» **Requirement**
Retype the data exactly, so that every line matches the original.

(Exercise data Opens)

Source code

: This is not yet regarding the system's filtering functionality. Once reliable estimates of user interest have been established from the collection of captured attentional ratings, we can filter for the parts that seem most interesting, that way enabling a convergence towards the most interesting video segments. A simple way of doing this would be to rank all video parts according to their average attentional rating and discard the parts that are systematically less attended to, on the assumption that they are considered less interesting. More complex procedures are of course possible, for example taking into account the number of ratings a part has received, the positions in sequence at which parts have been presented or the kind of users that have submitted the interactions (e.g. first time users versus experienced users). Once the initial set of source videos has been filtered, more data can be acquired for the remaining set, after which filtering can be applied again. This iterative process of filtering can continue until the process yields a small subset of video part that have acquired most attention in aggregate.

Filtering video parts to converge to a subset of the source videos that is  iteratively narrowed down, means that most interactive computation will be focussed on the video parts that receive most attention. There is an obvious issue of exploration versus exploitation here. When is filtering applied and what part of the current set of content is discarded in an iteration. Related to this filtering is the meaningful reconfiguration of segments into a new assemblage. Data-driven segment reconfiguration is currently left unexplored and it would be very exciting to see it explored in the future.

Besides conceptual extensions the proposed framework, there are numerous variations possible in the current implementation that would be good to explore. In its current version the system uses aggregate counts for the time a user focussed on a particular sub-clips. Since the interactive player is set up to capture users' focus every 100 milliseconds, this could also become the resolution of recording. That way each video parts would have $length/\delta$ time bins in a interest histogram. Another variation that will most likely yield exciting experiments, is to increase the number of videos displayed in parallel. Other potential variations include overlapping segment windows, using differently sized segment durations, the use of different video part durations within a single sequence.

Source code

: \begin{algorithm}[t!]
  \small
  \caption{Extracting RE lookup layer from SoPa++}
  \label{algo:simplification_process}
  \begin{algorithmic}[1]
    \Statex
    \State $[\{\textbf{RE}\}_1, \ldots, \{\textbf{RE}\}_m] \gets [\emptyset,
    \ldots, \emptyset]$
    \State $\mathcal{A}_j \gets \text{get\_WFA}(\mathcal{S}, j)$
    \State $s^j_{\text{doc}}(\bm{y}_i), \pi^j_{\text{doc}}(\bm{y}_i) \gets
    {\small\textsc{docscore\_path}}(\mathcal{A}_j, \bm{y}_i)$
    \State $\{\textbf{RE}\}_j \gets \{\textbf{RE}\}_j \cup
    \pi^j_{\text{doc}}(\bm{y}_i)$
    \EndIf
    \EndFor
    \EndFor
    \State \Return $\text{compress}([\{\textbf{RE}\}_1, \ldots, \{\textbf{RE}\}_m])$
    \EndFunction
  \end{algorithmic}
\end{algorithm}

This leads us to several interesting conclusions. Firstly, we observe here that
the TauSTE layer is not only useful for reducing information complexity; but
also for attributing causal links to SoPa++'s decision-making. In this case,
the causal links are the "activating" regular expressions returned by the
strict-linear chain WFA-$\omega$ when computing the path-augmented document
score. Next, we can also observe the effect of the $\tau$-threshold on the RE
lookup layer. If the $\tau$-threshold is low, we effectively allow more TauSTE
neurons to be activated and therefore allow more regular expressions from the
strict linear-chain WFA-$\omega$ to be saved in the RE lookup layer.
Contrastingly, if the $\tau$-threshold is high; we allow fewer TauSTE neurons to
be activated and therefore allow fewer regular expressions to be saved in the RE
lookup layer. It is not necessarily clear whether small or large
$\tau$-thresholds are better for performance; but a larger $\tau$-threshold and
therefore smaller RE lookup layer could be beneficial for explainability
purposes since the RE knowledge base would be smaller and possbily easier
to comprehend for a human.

(Exercise data Closes)

» **Response to the exercise**
Source code

: This is not yet regarding the system's filtering functionality. Once reliable estimates of user interest have been established from the collection of captured attentional ratings, we can filter for the parts that seem most interesting, that way enabling a convergence towards the most interesting video segments. A simple way of doing this would be to rank all video parts according to their average attentional rating and discard the parts that are systematically less attended to, on the assumption that they are considered less interesting. More complex procedures are of course possible, for example taking into account the number of ratings a part has received, the positions in sequence at which parts have been presented or the kind of users that have submitted the interactions (e.g. first time users versus experienced users). Once the initial set of source videos has been filtered, more data can be acquired for the remaining set, after which filtering can be applied again. This iterative process of filtering can continue until the process yields a small subset of video part that have acquired most attention in aggregate.

Filtering video parts to converge to a subset of the source videos that is  iteratively narrowed down, means that most interactive computation will be focussed on the video parts that receive most attention. There is an obvious issue of exploration versus exploitation here. When is filtering applied and what part of the current set of content is discarded in an iteration. Related to this filtering is the meaningful reconfiguration of segments into a new assemblage. Data-driven segment reconfiguration is currently left unexplored and it would be very exciting to see it explored in the future.

Besides conceptual extensions the proposed framework, there are numerous variations possible in the current implementation that would be good to explore. In its current version the system uses aggregate counts for the time a user focussed on a particular sub-clips. Since the interactive player is set up to capture users' focus every 100 milliseconds, this could also become the resolution of recording. That way each video parts would have $length/\delta$ time bins in a interest histogram. Another variation that will most likely yield exciting experiments, is to increase the number of videos displayed in parallel. Other potential variations include overlapping segment windows, using differently sized segment durations, the use of different video part durations within a single sequence.

Source code

: \begin{algorithm}[t!]
  \small
  \caption{Extracting RE lookup layer from SoPa++}
  \label{algo:simplification_process}
  \begin{algorithmic}[1]
    \Statex
    \State $[\{\textbf{RE}\}_1, \ldots, \{\textbf{RE}\}_m] \gets [\emptyset,
    \ldots, \emptyset]$
    \State $\mathcal{A}_j \gets \text{get\_WFA}(\mathcal{S}, j)$
    \State $s^j_{\text{doc}}(\bm{y}_i), \pi^j_{\text{doc}}(\bm{y}_i) \gets
    {\small\textsc{docscore\_path}}(\mathcal{A}_j, \bm{y}_i)$
    \State $\{\textbf{RE}\}_j \gets \{\textbf{RE}\}_j \cup
    \pi^j_{\text{doc}}(\bm{y}_i)$
    \EndIf
    \EndFor
    \EndFor
    \State \Return $\text{compress}([\{\textbf{RE}\}_1, \ldots, \{\textbf{RE}\}_m])$
    \EndFunction
  \end{algorithmic}
\end{algorithm}

This leads us to several interesting conclusions. Firstly, we observe here that
the TauSTE layer is not only useful for reducing information complexity; but
also for attributing causal links to SoPa++'s decision-making. In this case,
the causal links are the "activating" regular expressions returned by the
strict-linear chain WFA-$\omega$ when computing the path-augmented document
score. Next, we can also observe the effect of the $\tau$-threshold on the RE
lookup layer. If the $\tau$-threshold is low, we effectively allow more TauSTE
neurons to be activated and therefore allow more regular expressions from the
strict linear-chain WFA-$\omega$ to be saved in the RE lookup layer.
Contrastingly, if the $\tau$-threshold is high; we allow fewer TauSTE neurons to
be activated and therefore allow fewer regular expressions to be saved in the RE
lookup layer. It is not necessarily clear whether small or large
$\tau$-thresholds are better for performance; but a larger $\tau$-threshold and
therefore smaller RE lookup layer could be beneficial for explainability
purposes since the RE knowledge base would be smaller and possbily easier
to comprehend for a human.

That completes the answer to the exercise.